Literacy development is evident in all areas of our school curriculum. I (Yiola) have been thinking about the Ontario Curriculum, particularly the new Social Studies curriculum and how much it has evolved over the years. The latest Ministry policy for teaching Social Studies has made significant gains in developing critical literacy and culturally relevant pedagogy.
This weekend while I was celebrating the Easter holiday with my family I wondered how this culturally significant event could be included in the curriculum without alienating those students who do not observe Easter.
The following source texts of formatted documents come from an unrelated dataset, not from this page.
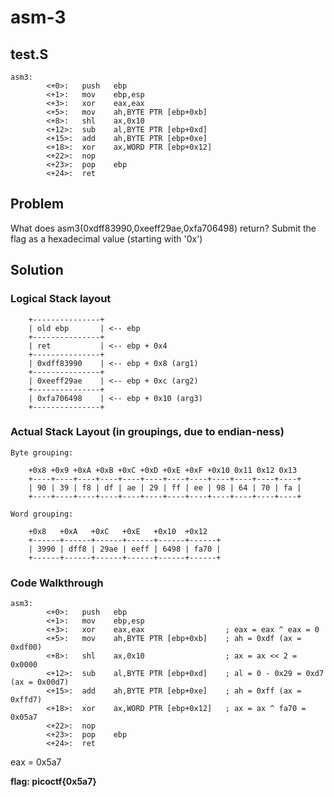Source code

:# asm-3

## test.S

```
asm3:
        <+0>:   push   ebp
        <+1>:   mov    ebp,esp
        <+3>:   xor    eax,eax
        <+5>:   mov    ah,BYTE PTR [ebp+0xb]
        <+8>:   shl    ax,0x10
        <+12>:  sub    al,BYTE PTR [ebp+0xd]
        <+15>:  add    ah,BYTE PTR [ebp+0xe]
        <+18>:  xor    ax,WORD PTR [ebp+0x12]
        <+22>:  nop
        <+23>:  pop    ebp
        <+24>:  ret
```

## Problem

What does asm3(0xdff83990,0xeeff29ae,0xfa706498) return? Submit the flag as a hexadecimal value (starting with '0x')

## Solution

### Logical Stack layout

```
    +---------------+
    | old ebp       | <-- ebp
    +---------------+
    | ret           | <-- ebp + 0x4
    +---------------+
    | 0xdff83990    | <-- ebp + 0x8 (arg1)
    +---------------+
    | 0xeeff29ae    | <-- ebp + 0xc (arg2)
    +---------------+
    | 0xfa706498    | <-- ebp + 0x10 (arg3)
    +---------------+
```

### Actual Stack Layout (in groupings, due to endian-ness)

```
Byte grouping:

    +0x8 +0x9 +0xA +0xB +0xC +0xD +0xE +0xF +0x10 0x11 0x12 0x13
    +----+----+----+----+----+----+----+----+----+----+----+----+
    | 90 | 39 | f8 | df | ae | 29 | ff | ee | 98 | 64 | 70 | fa |
    +----+----+----+----+----+----+----+----+----+----+----+----+

Word grouping:

    +0x8   +0xA   +0xC   +0xE   +0x10  +0x12
    +------+------+------+------+------+------+
    | 3990 | dff8 | 29ae | eeff | 6498 | fa70 |
    +------+------+------+------+------+------+
```

### Code Walkthrough

```
asm3:
        <+0>:   push   ebp
        <+1>:   mov    ebp,esp
        <+3>:   xor    eax,eax                  ; eax = eax ^ eax = 0
        <+5>:   mov    ah,BYTE PTR [ebp+0xb]    ; ah = 0xdf (ax = 0xdf00)
        <+8>:   shl    ax,0x10                  ; ax = ax << 2 = 0x0000
        <+12>:  sub    al,BYTE PTR [ebp+0xd]    ; al = 0 - 0x29 = 0xd7 (ax = 0x00d7)
        <+15>:  add    ah,BYTE PTR [ebp+0xe]    ; ah = 0xff (ax = 0xffd7)
        <+18>:  xor    ax,WORD PTR [ebp+0x12]   ; ax = ax ^ fa70 = 0x05a7
        <+22>:  nop
        <+23>:  pop    ebp
        <+24>:  ret
```

eax = 0x5a7

**flag: picoctf{0x5a7}**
The Grade 2 social studies curriculum has a strand: Changing Family and Community Traditions. When I taught Grade 2 the strand was called: Traditions and Celebrations. By the heading alone one can see the conceptual shift that has taken place in how we think about traditions. Then it dawned on me, must we compartmentalize units of study to blocks of time? Why not open the unit of study and have students throughout the year share the community traditions they observe? And of course, they needn’t be limited to formal holidays. They can be as significant as the family tradition of quilting or playing music.
Then I began to think about how important this particular family tradition is for my children and how I would like for it to be affirmed in school; not for its religious value; but for the importance it holds in our family. What if Sylvia Clare wrote a procedural piece on making “flaounes” with her Papou (see image)? She could talk about, experience, and write about how to make traditional Cypriot flaounes. And, if this opportunity were open throughout the year for all children to share at any time a special community/family tradition in a way that was meaningful to them (through writing, speaking, doing) so much knowledge, information and appreciation could be shared. Just one small example of how literacy and social studies could work together.
2 thoughts on “Celebrating Easter in a Multicultural Society”
Yiola, this post affirmed my stance on teaching this unit in a relevant manner, not just as a curriculum “unit”, but as lived experience for our students, parents and communities. As a teacher educator, mentoring both experienced and new teachers in curriculum planning, I always suggested teaching Traditions and Celebrations as an ongoing unit throughout the year. I was always met with resistance. “We have to do all the celebrations in December. We need the marks for first term.”
Traditions, festivals, and religious observances should be studied as they occur in the yearly cycle. In my own classroom, we began the unit on the first day of school, the Jewish New Year often being the first in September to be recognized and shared. By the end of the school year, we had enjoyed many authentic experiences and discussions in real time about who we were, how complex and multifaceted we were, how alike and/or different we were, and how much richer we were for being in each others lives.
It just makes such good sense Anne. The more I think about curriculum and authentic learning the more I realize there absolutely is space for teachers to construct learning opportunities that both meet curriculum expectations and address relevant and authentic learning. Our examples are just one way of thinking outside the box. Thank you for sharing your practice.